This eyewitness account from a CWI reporter was despatched just before the big increase in the numbers of militant protesters swelling Tahrir Square, following Friday prayers.
This morning (4 February), before the mosques have emptied, the situation in Tahrir Square is relatively quiet. There are no big clashes between anti- and pro-Mubarak forces, like the ones we saw in previous days.
I am in Tahrir Square and the mood is becoming more confident. There is not much army presence, just a few soldiers. Pro-Mubarak thugs have set up road checkpoints in the streets outside the square. They are armed with knifes and sticks and are harassing and attacking anti-Mubarak protesters and anyone they decide is “foreign” or a journalist. Many of these thugs appear to be drunk or high on drugs. They are amongst the poorest and are no doubt paid by the regime. Some could be won over to the side of the revolt by a bold revolutionary appeal against the elite.
Many people in the square now think the tide is turning in their favour. They expect big protests today after Friday prayers.
Yesterday morning (3 February), Cairo seemed to start off quietly. Barricades had been built in the centre of the city, defended by anti-Mubarak volunteers, so it was relatively safe in the Tahrir Square. On one of the side streets, a group of pro-Mubarak supporters were standing, faced off by a group of opponents. Small clashes take place now and again, but nowhere near the intensity of the previous night. Even so, all the demonstrators turned out again and by mid-morning all the square and surrounding territory was under their control. Mubarak’s gangs were nowhere to be seen. On the approaches to the square, there were tanks and some soldiers. During the previous night’s clashes they maintained “neutrality”.
Following the last days’ bloody clashes, protesters were even more determined to make their protests heard than before. The demonstration today (4 February) promises to be huge. There is still a good-natured approach from the protesters to those who come to support them, especially towards foreigners. People are in high spirits – after all they managed to keep the square under their control and strengthen their position. There were also clashes overnight in Alexandria, but not as serious. It seems that the supporters of the regime had counted on breaking up the centre of opposition by taking the square – the symbol of the protest – Liberation Square. So those that managed to defend the heart of the struggle feel emboldened.
All throughout the city you can hear discussions about the regime and its resignation. The opposition press is full of headlines against Mubarak. The official press say the opposite, but who bothers to read them now?

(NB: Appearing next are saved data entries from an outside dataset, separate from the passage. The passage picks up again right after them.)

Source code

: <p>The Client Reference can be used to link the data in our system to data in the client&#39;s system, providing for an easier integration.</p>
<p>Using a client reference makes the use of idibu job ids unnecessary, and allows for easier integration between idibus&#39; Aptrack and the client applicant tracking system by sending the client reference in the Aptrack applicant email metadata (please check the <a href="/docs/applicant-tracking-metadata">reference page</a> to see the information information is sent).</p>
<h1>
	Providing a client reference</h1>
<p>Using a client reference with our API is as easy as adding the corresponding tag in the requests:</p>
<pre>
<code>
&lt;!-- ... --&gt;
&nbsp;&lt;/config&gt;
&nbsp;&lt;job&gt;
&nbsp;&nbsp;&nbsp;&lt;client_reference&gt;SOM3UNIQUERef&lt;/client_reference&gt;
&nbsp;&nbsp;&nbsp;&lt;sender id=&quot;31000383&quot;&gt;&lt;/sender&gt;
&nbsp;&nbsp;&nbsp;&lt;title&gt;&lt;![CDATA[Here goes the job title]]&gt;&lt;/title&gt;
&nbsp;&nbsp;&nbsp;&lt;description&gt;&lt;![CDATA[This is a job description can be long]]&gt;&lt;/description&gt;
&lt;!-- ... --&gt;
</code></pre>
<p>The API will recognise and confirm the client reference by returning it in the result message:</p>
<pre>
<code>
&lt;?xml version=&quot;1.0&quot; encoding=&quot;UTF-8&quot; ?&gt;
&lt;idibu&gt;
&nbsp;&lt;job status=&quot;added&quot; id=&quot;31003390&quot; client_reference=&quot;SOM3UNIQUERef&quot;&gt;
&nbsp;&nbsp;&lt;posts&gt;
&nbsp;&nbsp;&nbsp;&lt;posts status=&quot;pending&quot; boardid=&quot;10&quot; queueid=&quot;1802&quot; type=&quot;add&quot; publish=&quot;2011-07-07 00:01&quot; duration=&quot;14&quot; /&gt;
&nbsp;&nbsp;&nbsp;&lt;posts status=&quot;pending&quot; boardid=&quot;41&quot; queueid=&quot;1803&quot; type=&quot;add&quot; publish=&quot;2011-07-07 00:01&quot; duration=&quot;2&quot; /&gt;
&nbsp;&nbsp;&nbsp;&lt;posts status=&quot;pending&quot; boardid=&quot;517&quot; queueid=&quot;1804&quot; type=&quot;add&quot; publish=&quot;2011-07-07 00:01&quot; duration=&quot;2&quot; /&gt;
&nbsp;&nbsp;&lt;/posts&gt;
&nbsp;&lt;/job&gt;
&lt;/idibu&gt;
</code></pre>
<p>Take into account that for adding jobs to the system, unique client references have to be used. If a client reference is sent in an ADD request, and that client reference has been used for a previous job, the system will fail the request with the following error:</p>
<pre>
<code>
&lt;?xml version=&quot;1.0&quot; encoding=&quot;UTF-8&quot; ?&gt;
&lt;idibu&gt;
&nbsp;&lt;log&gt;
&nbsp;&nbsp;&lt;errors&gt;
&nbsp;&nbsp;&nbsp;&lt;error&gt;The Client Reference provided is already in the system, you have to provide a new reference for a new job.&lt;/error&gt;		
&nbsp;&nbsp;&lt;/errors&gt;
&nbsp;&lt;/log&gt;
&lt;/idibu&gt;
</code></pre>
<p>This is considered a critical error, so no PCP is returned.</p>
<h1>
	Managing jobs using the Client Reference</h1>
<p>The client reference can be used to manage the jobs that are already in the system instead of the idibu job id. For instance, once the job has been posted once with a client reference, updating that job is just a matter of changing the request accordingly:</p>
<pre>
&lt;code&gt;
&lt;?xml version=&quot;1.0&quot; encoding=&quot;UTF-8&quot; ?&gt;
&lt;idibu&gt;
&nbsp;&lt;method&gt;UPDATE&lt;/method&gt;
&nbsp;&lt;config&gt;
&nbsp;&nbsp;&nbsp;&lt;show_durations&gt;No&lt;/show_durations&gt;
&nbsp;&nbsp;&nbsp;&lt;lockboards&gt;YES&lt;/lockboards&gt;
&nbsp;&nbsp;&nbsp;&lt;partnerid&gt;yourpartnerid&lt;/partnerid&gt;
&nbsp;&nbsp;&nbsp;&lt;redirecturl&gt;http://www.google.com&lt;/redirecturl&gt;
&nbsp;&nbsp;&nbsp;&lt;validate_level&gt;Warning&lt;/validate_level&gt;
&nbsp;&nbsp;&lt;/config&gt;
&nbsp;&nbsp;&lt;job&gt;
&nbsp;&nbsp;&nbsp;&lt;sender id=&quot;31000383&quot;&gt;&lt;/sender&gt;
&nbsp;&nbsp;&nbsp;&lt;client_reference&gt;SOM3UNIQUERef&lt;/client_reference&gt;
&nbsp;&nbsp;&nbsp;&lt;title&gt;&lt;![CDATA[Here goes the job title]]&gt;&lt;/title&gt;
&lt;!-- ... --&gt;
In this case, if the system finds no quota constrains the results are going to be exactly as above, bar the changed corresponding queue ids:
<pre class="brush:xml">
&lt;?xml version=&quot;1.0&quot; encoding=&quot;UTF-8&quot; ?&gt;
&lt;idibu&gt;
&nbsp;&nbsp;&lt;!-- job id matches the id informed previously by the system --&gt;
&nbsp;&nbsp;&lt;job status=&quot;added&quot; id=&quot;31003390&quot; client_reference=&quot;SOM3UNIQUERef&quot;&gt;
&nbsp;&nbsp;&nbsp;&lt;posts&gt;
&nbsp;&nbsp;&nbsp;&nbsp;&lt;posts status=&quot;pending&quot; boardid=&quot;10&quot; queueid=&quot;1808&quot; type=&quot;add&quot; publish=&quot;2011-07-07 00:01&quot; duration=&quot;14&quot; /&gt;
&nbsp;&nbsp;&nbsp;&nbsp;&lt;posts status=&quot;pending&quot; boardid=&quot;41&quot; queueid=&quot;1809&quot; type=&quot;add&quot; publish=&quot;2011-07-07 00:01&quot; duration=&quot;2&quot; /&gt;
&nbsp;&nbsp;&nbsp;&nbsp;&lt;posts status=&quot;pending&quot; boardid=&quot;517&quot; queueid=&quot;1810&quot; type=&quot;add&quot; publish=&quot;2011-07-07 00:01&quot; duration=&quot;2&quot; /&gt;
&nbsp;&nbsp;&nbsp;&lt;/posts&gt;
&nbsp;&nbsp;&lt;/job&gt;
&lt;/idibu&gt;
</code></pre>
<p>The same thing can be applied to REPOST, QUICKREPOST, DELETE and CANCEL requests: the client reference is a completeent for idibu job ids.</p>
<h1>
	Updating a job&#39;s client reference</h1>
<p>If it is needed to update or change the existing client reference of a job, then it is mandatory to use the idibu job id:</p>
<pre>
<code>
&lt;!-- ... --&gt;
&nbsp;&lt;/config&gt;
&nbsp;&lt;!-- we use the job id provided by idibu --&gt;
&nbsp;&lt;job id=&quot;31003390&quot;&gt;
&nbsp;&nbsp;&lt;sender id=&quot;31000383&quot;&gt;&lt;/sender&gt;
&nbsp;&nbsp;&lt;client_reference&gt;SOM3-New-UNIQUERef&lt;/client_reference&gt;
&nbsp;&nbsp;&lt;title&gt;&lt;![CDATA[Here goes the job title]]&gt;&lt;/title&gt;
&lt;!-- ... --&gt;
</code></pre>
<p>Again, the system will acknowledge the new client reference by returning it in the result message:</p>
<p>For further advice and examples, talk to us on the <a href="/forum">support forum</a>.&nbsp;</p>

People keep turning up to the square and they intend to keep on protesting ‘until the end’. After yesterday’s clashes, the mood became radicalised. Even those who yesterday wanted things to end quickly, so that they could go home, are now enraged at the provocations by the regime and are in a new fighting spirit. If yesterday, people just wanted Mubarak to go, now they want his arrest so he and his cohorts can be tried. “They should be made to answer for all the chaos and the victims!” is the general view.
It became clear that amongst the “supporters” of Mubarak, there were ordinary people, but they were not the ones who organised the attacks. Some participated because they wanted to return to “normal life”, to ‘stability’ and ‘order’. Some of these people did not want such violent attacks against the anti-Mubarak protesters. Responsibility for the attacks lies with those in the regime, with the thugs set loose by the regime.
I came across activists from the ‘Revolutionary Left’’ group and another group ‘Socialist Renewal’. The latter was part of a front of youth organisations that set up a stall in the square with loud speakers. As far as I could tell from the discussion I had with them, this group was just waiting for Mubarak to go and his regime collapse before presenting their programme for the country’s development. It seems that, just as in Tunis, demands such as “Return the money stolen from the people!” and the linking of wages to inflation has arisen spontaneously from the masses rather than through a conscious intervention by any left forces.
Understandably, the emphasis on ‘unity’ is highly valued. But, if Mubarak goes, further political differences amongst the masses of protesters cannot be avoided. I think many understand this, but are putting off raising any differences until the main battle is won.
For some of the pro-bourgeois participants, the ‘differences’ centre on what possible positions of power and influence and potential parliamentary seats will be occupied by whom after the battle. But for socialists it is a struggle for the minds of workers and youth. And to delay this debate is dangerous. Already the “brothers” (Muslim Brotherhood) are speaking out. They are good orators; they have been taught how to speak. Although it seems they are not talking about politics but about what is “good” and “bad”, if youth do not see an alternative, they can easily end up following the preachers offering a better life “in another world”. By taking part, side by side with the protesters in the night-time battles, they have won themselves a reputation as courageous, and, as a result, have already increased their influence.
All this shows the urgent need to build a mass party of the working class and poor, armed with socialist policies, to give a clear alternative and to meet the masses’ demands for real democratic rights and fundamental social change.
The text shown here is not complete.